アミロイドベータは脳の「仇」か「戦友」か? 〜ドクターOKUの視点

奥真也

奥真也

埼玉医科大学客員教授、医学博士で医療・製薬など多分野に精通するDr.奥のコラム。今回は、認知症の原因物質とされてきたアミロイドベータが、脳に侵入してきた細菌から脳を守る過程で蓄積されたものだったとする研究について解説いただきました。

「アミロイドカスケード仮説」

アルツハイマー病治療の創薬には、巨額の開発費が投じられているのに、現在の新薬開発の状況がはっきり言ってぱっとしないことは、誰もが内心感じるところでしょう。

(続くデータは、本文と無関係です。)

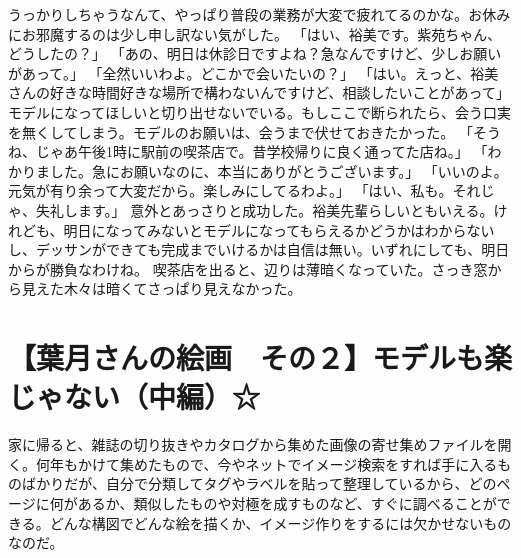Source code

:うっかりしちゃうなんて、やっぱり普段の業務が大変で疲れてるのかな。お休みにお邪魔するのは少し申し訳ない気がした。
「はい、裕美です。紫苑ちゃん、どうしたの？」
「あの、明日は休診日ですよね？急なんですけど、少しお願いがあって。」
「全然いいわよ。どこかで会いたいの？」
「はい。えっと、裕美さんの好きな時間好きな場所で構わないんですけど、相談したいことがあって」
モデルになってほしいと切り出せないでいる。もしここで断られたら、会う口実を無くしてしまう。モデルのお願いは、会うまで伏せておきたかった。
「そうね、じゃあ午後1時に駅前の喫茶店で。昔学校帰りに良く通ってた店ね。」
「わかりました。急にお願いなのに、本当にありがとうございます。」
「いいのよ。元気が有り余って大変だから。楽しみにしてるわよ。」
「はい、私も。それじゃ、失礼します。」
意外とあっさりと成功した。裕美先輩らしいともいえる。けれども、明日になってみないとモデルになってもらえるかどうかはわからないし、デッサンができても完成までいけるかは自信は無い。いずれにしても、明日からが勝負なわけね。
喫茶店を出ると、辺りは薄暗くなっていた。さっき窓から見えた木々は暗くてさっぱり見えなかった。


\section{【葉月さんの絵画　その２】モデルも楽じゃない（中編）☆}

家に帰ると、雑誌の切り抜きやカタログから集めた画像の寄せ集めファイルを開く。何年もかけて集めたもので、今やネットでイメージ検索をすれば手に入るものばかりだが、自分で分類してタグやラベルを貼って整理しているから、どのページに何があるか、類似したものや対極を成すものなど、すぐに調べることができる。どんな構図でどんな絵を描くか、イメージ作りをするには欠かせないものなのだ。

創薬の多くは「アミロイドカスケード仮説」を拠りどころとしています。この仮説は、「アミロイドベータが異常生成、脳内に蓄積して老人斑という塊を形成、ひいては、タウタンパクという異常なタンパク質の凝集を引き起こし、これの直接作用によって神経細胞が死滅し、脳が萎縮して症状を発症する」という、アミロイド生成をきっかけとした一連の反応(カスケード)をアルツハイマー病の成り立ちとするというものです。なお、カスケードとは、階段状に連なった小さな滝を意味する言葉で、因果関係を持つ連鎖反応を表現するのによく用いられます。

さて、このアミロイドカスケード仮説に関して、最新の研究の驚くべき結果が発表されました。マウスと細菌を用いた論文によると、アミロイドベータは、脳に侵入してきた細菌から脳を守る過程で蓄積されたものだった可能性が出てきたのです。

細菌を封じ込めるアミロイドベータ

Science Translational Medicine誌に掲載されたハーバード大学のクマール博士らの研究1)では、アミロイドベータを過剰に生成するよう遺伝子操作されたマウスと、普通のマウスの両方を用いて、脳に大量の細菌(サルモネラ)を注入する比較実験が行われました。

するとアミロイド過剰マウスの方は、アミロイドベータの塊を作り、その中に、やってきた外敵である細菌を封じ込めてしまったのです。普通のマウスはというと、アミロイド塊を生成できず、細菌感染で早くに死んでしまいました。

著者らは、「脳と細菌の闘争の末、アルツハイマー病が発症した可能性がある」と主張しています。

もちろん、マウスによる研究の段階であるため、今後、人間のアルツハイマー病に関して正しさが証明されていくかどうかはわかりません。しかし、今回の論文以外にも、昨秋のNature誌には、クロイツフェルトヤコブ病の治療と関連して、アルツハイマー病の発病に感染症が関係している可能性を示唆する論文2)が発表されていますし、今春の専門誌にも、アルツハイマー病と感染症に関する幅広な議論を紹介する文章3)が掲載されています。アルツハイマー病と感染症は、いま、専門家の間の静かなる激論の対象になっているのです。

胃がんや子宮がんも細菌・ウィルス感染から

話はそれますが、かつて、がんは感染しない、と信じられていました。医師の間でもそれは常識と言えるようなものでした。しかし、今では、胃がんについては、ピロリ菌感染がその発症に大きく関与していることが証明されています。また、子宮がんもHPV(ヒト乳頭腫ウィルス)感染が大多数のケースで原因になっていることが今世紀になって確定しています。つまり、がんも感染する、という訳です。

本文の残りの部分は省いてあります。